* [Exercise description]:
Reproduce the listing word for word. Skip any image.

■ ■ ■ ■ ■ ■ ■

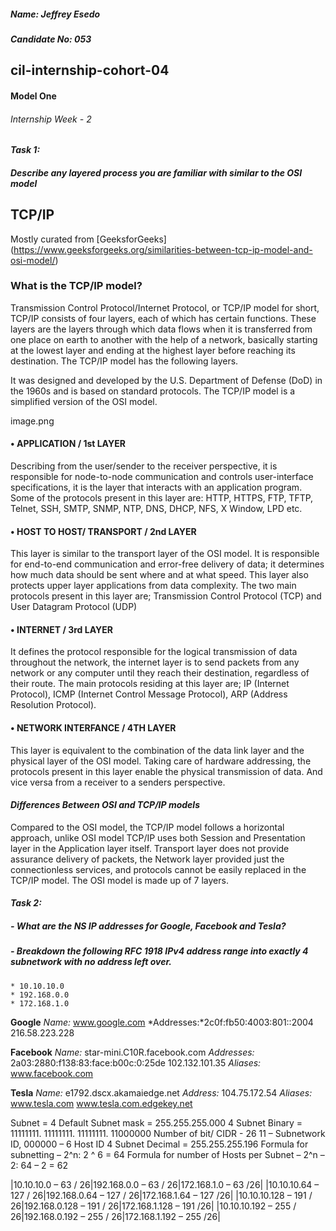 ##### **Name: Jeffrey Esedo**
##### **Candidate No: 053**

## **cil-internship-cohort-04**
#### **Model One**
###### Internship Week - 2


#### ***Task 1:*** 
##### Describe any layered process you are familiar with similar to the OSI model

## TCP/IP
Mostly curated from [GeeksforGeeks] (https://www.geeksforgeeks.org/similarities-between-tcp-ip-model-and-osi-model/)

### **What is the TCP/IP model?**

Transmission Control Protocol/Internet Protocol, or TCP/IP model for short, TCP/IP consists of four layers, each of which has certain functions. These layers are the layers through which data flows when it is transferred from one place on earth to another with the help of a network, basically starting at the lowest layer and ending at the highest layer before reaching its destination. The TCP/IP model has the following layers. 

It was designed and developed by the U.S. Department of Defense (DoD) in the 1960s and is based on standard protocols. The TCP/IP model is a simplified version of the OSI model.

image.png

#### •	__APPLICATION / 1st LAYER__
Describing from the user/sender to the receiver perspective, it is responsible for node-to-node communication and controls user-interface specifications, it is the layer that interacts with an application program. Some of the protocols present in this layer are: HTTP, HTTPS, FTP, TFTP, Telnet, SSH, SMTP, SNMP, NTP, DNS, DHCP, NFS, X Window, LPD etc.

#### •	__HOST TO HOST/ TRANSPORT / 2nd LAYER__
This layer is similar to the transport layer of the OSI model. It is responsible for end-to-end communication and error-free delivery of data; it determines how much data should be sent where and at what speed. This layer also protects upper layer applications from data complexity. The two main protocols present in this layer are; Transmission Control Protocol (TCP) and User Datagram Protocol (UDP)

#### •	__INTERNET / 3rd LAYER__
It defines the protocol responsible for the logical transmission of data throughout the network, the internet layer is to send packets from any network or any computer until they reach their destination, regardless of their route. The main protocols residing at this layer are; IP (Internet Protocol), ICMP (Internet Control Message Protocol), ARP (Address Resolution Protocol). 

#### •	__NETWORK INTERFANCE / 4TH LAYER__
This layer is equivalent to the combination of the data link layer and the physical layer of the OSI model. Taking care of hardware addressing, the protocols present in this layer enable the physical transmission of data.
And vice versa from a receiver to a senders perspective.

#### *Differences Between OSI and TCP/IP models*
Compared to the OSI model, the TCP/IP model follows a horizontal approach, unlike OSI model TCP/IP uses both Session and Presentation layer in the Application layer itself. Transport layer does not provide assurance delivery of packets, the Network layer provided just the connectionless services, and protocols cannot be easily replaced in the TCP/IP model. The OSI model is made up of 7 layers.



#### ***Task 2:***

##### - What are the NS IP addresses for Google, Facebook and Tesla?
##### - Breakdown the following RFC 1918 IPv4 address range into exactly 4 subnetwork with no address left over. 
    * 10.10.10.0
    * 192.168.0.0
    * 172.168.1.0

**Google**
*Name:*    www.google.com
*Addresses:*2c0f:fb50:4003:801::2004
            216.58.223.228

**Facebook**
*Name:*       star-mini.C10R.facebook.com
*Addresses:*  2a03:2880:f138:83:face:b00c:0:25de
              102.132.101.35
*Aliases:*    www.facebook.com

**Tesla**
*Name:*     e1792.dscx.akamaiedge.net
*Address:*  104.75.172.54
*Aliases:*  www.tesla.com 
            www.tesla.com.edgekey.net


Subnet = 4
Default Subnet mask = 255.255.255.000
4 Subnet Binary = 11111111. 11111111. 11111111. 11000000
Number of bit/ CIDR - 26
11 – Subnetwork ID, 000000 – 6 Host ID
4 Subnet Decimal = 255.255.255.196
Formula for subnetting – 2^n: 2 ^ 6 = 64 
Formula for number of Hosts per Subnet – 2^n – 2: 64 – 2 = 62

|10.10.10.0 – 63 / 26|192.168.0.0 – 63 / 26|172.168.1.0 – 63 /26|
|10.10.10.64 – 127 / 26|192.168.0.64 – 127 / 26|172.168.1.64 – 127 /26|
|10.10.10.128 – 191 / 26|192.168.0.128 – 191 / 26|172.168.1.128 – 191 /26|
|10.10.10.192 – 255 / 26|192.168.0.192 – 255 / 26|172.168.1.192 – 255 /26|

■ ■ ■ ■ ■ ■ ■

* [Task output]:
 ##### **Name: Jeffrey Esedo**
##### **Candidate No: 053**

## **cil-internship-cohort-04**
#### **Model One**
###### Internship Week - 2


#### ***Task 1:*** 
##### Describe any layered process you are familiar with similar to the OSI model

## TCP/IP
Mostly curated from [GeeksforGeeks] (https://www.geeksforgeeks.org/similarities-between-tcp-ip-model-and-osi-model/)

### **What is the TCP/IP model?**

Transmission Control Protocol/Internet Protocol, or TCP/IP model for short, TCP/IP consists of four layers, each of which has certain functions. These layers are the layers through which data flows when it is transferred from one place on earth to another with the help of a network, basically starting at the lowest layer and ending at the highest layer before reaching its destination. The TCP/IP model has the following layers. 

It was designed and developed by the U.S. Department of Defense (DoD) in the 1960s and is based on standard protocols. The TCP/IP model is a simplified version of the OSI model.

image.png

#### •	__APPLICATION / 1st LAYER__
Describing from the user/sender to the receiver perspective, it is responsible for node-to-node communication and controls user-interface specifications, it is the layer that interacts with an application program. Some of the protocols present in this layer are: HTTP, HTTPS, FTP, TFTP, Telnet, SSH, SMTP, SNMP, NTP, DNS, DHCP, NFS, X Window, LPD etc.

#### •	__HOST TO HOST/ TRANSPORT / 2nd LAYER__
This layer is similar to the transport layer of the OSI model. It is responsible for end-to-end communication and error-free delivery of data; it determines how much data should be sent where and at what speed. This layer also protects upper layer applications from data complexity. The two main protocols present in this layer are; Transmission Control Protocol (TCP) and User Datagram Protocol (UDP)

#### •	__INTERNET / 3rd LAYER__
It defines the protocol responsible for the logical transmission of data throughout the network, the internet layer is to send packets from any network or any computer until they reach their destination, regardless of their route. The main protocols residing at this layer are; IP (Internet Protocol), ICMP (Internet Control Message Protocol), ARP (Address Resolution Protocol). 

#### •	__NETWORK INTERFANCE / 4TH LAYER__
This layer is equivalent to the combination of the data link layer and the physical layer of the OSI model. Taking care of hardware addressing, the protocols present in this layer enable the physical transmission of data.
And vice versa from a receiver to a senders perspective.

#### *Differences Between OSI and TCP/IP models*
Compared to the OSI model, the TCP/IP model follows a horizontal approach, unlike OSI model TCP/IP uses both Session and Presentation layer in the Application layer itself. Transport layer does not provide assurance delivery of packets, the Network layer provided just the connectionless services, and protocols cannot be easily replaced in the TCP/IP model. The OSI model is made up of 7 layers.



#### ***Task 2:***

##### - What are the NS IP addresses for Google, Facebook and Tesla?
##### - Breakdown the following RFC 1918 IPv4 address range into exactly 4 subnetwork with no address left over. 
    * 10.10.10.0
    * 192.168.0.0
    * 172.168.1.0

**Google**
*Name:*    www.google.com
*Addresses:*2c0f:fb50:4003:801::2004
            216.58.223.228

**Facebook**
*Name:*       star-mini.C10R.facebook.com
*Addresses:*  2a03:2880:f138:83:face:b00c:0:25de
              102.132.101.35
*Aliases:*    www.facebook.com

**Tesla**
*Name:*     e1792.dscx.akamaiedge.net
*Address:*  104.75.172.54
*Aliases:*  www.tesla.com 
            www.tesla.com.edgekey.net


Subnet = 4
Default Subnet mask = 255.255.255.000
4 Subnet Binary = 11111111. 11111111. 11111111. 11000000
Number of bit/ CIDR - 26
11 – Subnetwork ID, 000000 – 6 Host ID
4 Subnet Decimal = 255.255.255.196
Formula for subnetting – 2^n: 2 ^ 6 = 64 
Formula for number of Hosts per Subnet – 2^n – 2: 64 – 2 = 62

|10.10.10.0 – 63 / 26|192.168.0.0 – 63 / 26|172.168.1.0 – 63 /26|
|10.10.10.64 – 127 / 26|192.168.0.64 – 127 / 26|172.168.1.64 – 127 /26|
|10.10.10.128 – 191 / 26|192.168.0.128 – 191 / 26|172.168.1.128 – 191 /26|
|10.10.10.192 – 255 / 26|192.168.0.192 – 255 / 26|172.168.1.192 – 255 /26|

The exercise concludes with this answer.